C’est d’abord la prestation de deux jeunes artistes, que nous suivons depuis leurs débuts et que nous souhaitons souligner : le ténor Reinoud Van Mechelen et la soprano Chantal Santon. Cette dernière est une reine des Amazones d’une grande noblesse qui vocalise avec légèreté et raffinement dans « Volez plaisir », ne perdant par ailleurs jamais cette énergie scénique virevoltante qui la caractérise. Quant au jeune ténor belge, son charme et son charisme en fond un Anubis extrêmement séduisant. Son timbre élégiaque et son phrasé à la poésie envoûtante, convient à la sensibilité de la musique de Rameau.
Mathias Vidal a porté avec panache des rôles aussi variés que difficile à tenir. Son timbre suave et son phrasé délié se savoure avec bonheur.
Les deux magnifiques basses Tassis Christoyannis et Alain Buet, contribuent à notre plaisir. Le premier est ici, bien loin du machiavélique Danaüs, entendu ici il y a peu, un Canope tendre et amoureux, tandis qu’Alain Buet en très grande forme, se révèle un grand-prêtre d’autorité.
Mais il n’est pas question d’oublier les deux autres dames qui ont embelli cette soirée. Tout d’abord Carolyn Sampson au soprano clair et agile, à la virtuosité gracieuse, ainsi que Blandine Staskiewicz au timbre plus cuivré est une sensuelle coloriste, aux nuances subtiles.
On a retrouvé avec plaisir l’humour d’Hervé Niquet, lisant les didascalies introduisant chaque entrée, dans un français dix huitièmiste de « pacotille ». Sous sa direction galvanisante, le chœur et les instrumentistes du Concert Spirituel ont brillé de mille feux. Leurs couleurs somptueuses, leur engagement ont porté vers le succès ces Fêtes de l’Hymen et de l’amour, qui grâce à de tels artistes et au travail du CMBV, est désormais d’autant plus sorti de l’oubli qu’un CD devrait suivre.

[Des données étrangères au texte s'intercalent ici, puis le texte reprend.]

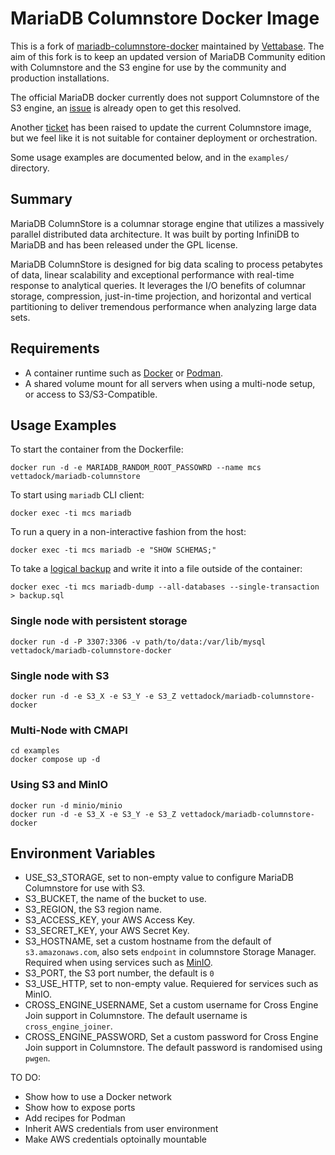 # MariaDB Columnstore Docker Image

This is a fork of [mariadb-columnstore-docker](https://github.com/mariadb-corporation/mariadb-columnstore-docker/tree/master) maintained by [Vettabase](https://vettabase.com/).
The aim of this fork is to keep an updated version of MariaDB Community edition with Columnstore and the S3 engine for use by the community and production installations.

The official MariaDB docker currently does not support Columnstore of the S3 engine, an [issue](https://github.com/MariaDB/mariadb-docker/issues/457) is already open to get this resolved.

Another [ticket](https://jira.mariadb.org/browse/MCOL-5646) has been raised to update the current Columnstore image, but we feel like it is not suitable for container deployment or orchestration.

Some usage examples are documented below, and in the `examples/` directory.

## Summary

MariaDB ColumnStore is a columnar storage engine that utilizes a massively parallel distributed data architecture. It was built by porting InfiniDB to MariaDB and has been released under the GPL license.

MariaDB ColumnStore is designed for big data scaling to process petabytes of data, linear scalability and exceptional performance with real-time response to analytical queries. It leverages the I/O benefits of columnar storage, compression, just-in-time projection, and horizontal and vertical partitioning to deliver tremendous performance when analyzing large data sets.

## Requirements

* A container runtime such as [Docker](https://www.docker.com/) or [Podman](https://podman.io/).
* A shared volume mount for all servers when using a multi-node setup, or access to S3/S3-Compatible.

## Usage Examples

To start the container from the Dockerfile:

    docker run -d -e MARIADB_RANDOM_ROOT_PASSOWRD --name mcs vettadock/mariadb-columnstore

To start using `mariadb` CLI client:

    docker exec -ti mcs mariadb

To run a query in a non-interactive fashion from the host:

    docker exec -ti mcs mariadb -e "SHOW SCHEMAS;"

To take a [logical backup](https://mariadb.com/kb/en/mariadb-dump/) and write it into a file outside of the container:

    docker exec -ti mcs mariadb-dump --all-databases --single-transaction > backup.sql

### Single node with persistent storage

    docker run -d -P 3307:3306 -v path/to/data:/var/lib/mysql vettadock/mariadb-columnstore-docker

### Single node with S3

    docker run -d -e S3_X -e S3_Y -e S3_Z vettadock/mariadb-columnstore-docker

### Multi-Node with CMAPI

    cd examples
    docker compose up -d

### Using S3 and MinIO

    docker run -d minio/minio
    docker run -d -e S3_X -e S3_Y -e S3_Z vettadock/mariadb-columnstore-docker

## Environment Variables

* USE_S3_STORAGE, set to non-empty value to configure MariaDB Columnstore for use with S3.
* S3_BUCKET, the name of the bucket to use.
* S3_REGION, the S3 region name.
* S3_ACCESS_KEY, your AWS Access Key.
* S3_SECRET_KEY, your AWS Secret Key.
* S3_HOSTNAME, set a custom hostname from the default of `s3.amazonaws.com`, also sets `endpoint` in columnstore Storage Manager. Required when using services such as [MinIO](https://min.io/).
* S3_PORT, the S3 port number, the default is `0`
* S3_USE_HTTP, set to non-empty value. Requiered for services such as MinIO.
* CROSS_ENGINE_USERNAME, Set a custom username for Cross Engine Join support in Columnstore. The default username is `cross_engine_joiner`.
* CROSS_ENGINE_PASSWORD, Set a custom password for Cross Engine Join support in Columnstore. The default password is randomised using `pwgen`.

TO DO:

* Show how to use a Docker network
* Show how to expose ports
* Add recipes for Podman
* Inherit AWS credentials from user environment
* Make AWS credentials optoinally mountable
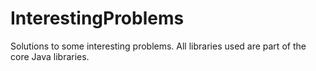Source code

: # InterestingProblems
Solutions to some interesting problems. All libraries used are part of the core Java libraries.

Versailles. Opéra Royal le 13 février 2014. Jean-Philippe Rameau (1683-1764), Les Fêtes de l’Hymen et de l’Amour ou les dieux d’Égypte, Opéra-ballet en trois entrées avec prologue ; Livret de Louis de Cahusac. Créé à la Grande Écurie de Versailles, le 15 mars 1747. Avec : Orthésie, Orie, Chantal Santon ; L’Amour, Memphis, Une Première Egyptienne, Une Bergère égyptienne, Carolyn Sampson ; L’Hymen, Une Egyptienne, Une Seconde Egyptienne, Blandine Staskiewicz ; Myrrine, Jennifer Borghi ; Osiris, Un Berger égyptien, Un Egyptien, Reinoud Van Mechelen ; Un Plaisir, Agéris, Aruéris, Mathias Vidal ; Canope, Tassis Christoyannis ; Le Grand-Prêtre, Un Egyptien, Alain Buet. Chœur et orchestre du Concert Spirituel. Direction, Hervé Niquet.